*Exercise prompt*: Look through the data and write out every line with the word "class" in it.

↓↓↓

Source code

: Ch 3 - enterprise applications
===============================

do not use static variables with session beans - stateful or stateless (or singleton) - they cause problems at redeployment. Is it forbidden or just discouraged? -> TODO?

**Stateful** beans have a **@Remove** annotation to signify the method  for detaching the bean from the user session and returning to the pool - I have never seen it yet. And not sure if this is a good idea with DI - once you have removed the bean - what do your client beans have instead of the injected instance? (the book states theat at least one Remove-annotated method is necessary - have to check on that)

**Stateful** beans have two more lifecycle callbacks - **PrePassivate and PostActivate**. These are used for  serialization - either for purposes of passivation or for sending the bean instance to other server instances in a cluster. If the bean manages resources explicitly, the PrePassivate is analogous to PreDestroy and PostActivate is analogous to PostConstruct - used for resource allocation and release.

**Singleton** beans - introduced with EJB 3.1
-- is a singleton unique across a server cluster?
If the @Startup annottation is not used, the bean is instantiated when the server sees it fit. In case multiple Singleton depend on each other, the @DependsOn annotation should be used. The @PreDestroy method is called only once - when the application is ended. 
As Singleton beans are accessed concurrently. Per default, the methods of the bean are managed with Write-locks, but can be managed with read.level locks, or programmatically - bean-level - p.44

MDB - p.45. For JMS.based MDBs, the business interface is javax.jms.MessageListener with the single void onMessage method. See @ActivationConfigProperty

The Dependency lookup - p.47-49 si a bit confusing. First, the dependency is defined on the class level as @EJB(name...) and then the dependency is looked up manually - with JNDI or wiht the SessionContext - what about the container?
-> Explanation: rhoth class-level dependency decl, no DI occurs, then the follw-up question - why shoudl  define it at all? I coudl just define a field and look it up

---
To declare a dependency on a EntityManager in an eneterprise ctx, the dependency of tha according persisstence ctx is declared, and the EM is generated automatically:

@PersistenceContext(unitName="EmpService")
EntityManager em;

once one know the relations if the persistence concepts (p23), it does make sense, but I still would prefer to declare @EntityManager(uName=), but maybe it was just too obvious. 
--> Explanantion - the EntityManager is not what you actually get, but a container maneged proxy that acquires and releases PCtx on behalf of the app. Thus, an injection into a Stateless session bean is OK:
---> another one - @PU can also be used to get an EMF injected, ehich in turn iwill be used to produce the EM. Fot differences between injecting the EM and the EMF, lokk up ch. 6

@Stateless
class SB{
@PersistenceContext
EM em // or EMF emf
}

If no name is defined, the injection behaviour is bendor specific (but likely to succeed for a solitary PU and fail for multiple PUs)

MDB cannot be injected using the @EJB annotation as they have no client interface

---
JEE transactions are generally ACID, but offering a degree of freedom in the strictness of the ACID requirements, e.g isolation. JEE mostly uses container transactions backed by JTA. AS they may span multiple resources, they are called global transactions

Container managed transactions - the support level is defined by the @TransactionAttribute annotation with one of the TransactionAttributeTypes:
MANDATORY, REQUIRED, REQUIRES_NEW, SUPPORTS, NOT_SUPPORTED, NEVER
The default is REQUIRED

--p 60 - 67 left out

↑↑↑
↓↓↓

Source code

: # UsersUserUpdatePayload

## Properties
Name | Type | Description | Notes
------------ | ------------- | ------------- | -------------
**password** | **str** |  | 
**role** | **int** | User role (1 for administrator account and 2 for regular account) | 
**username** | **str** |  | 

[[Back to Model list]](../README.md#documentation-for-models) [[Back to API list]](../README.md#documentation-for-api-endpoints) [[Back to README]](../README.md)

↑↑↑

*Reply*:
The Dependency lookup - p.47-49 si a bit confusing. First, the dependency is defined on the class level as @EJB(name...) and then the dependency is looked up manually - with JNDI or wiht the SessionContext - what about the container?
-> Explanation: rhoth class-level dependency decl, no DI occurs, then the follw-up question - why shoudl  define it at all? I coudl just define a field and look it up
class SB{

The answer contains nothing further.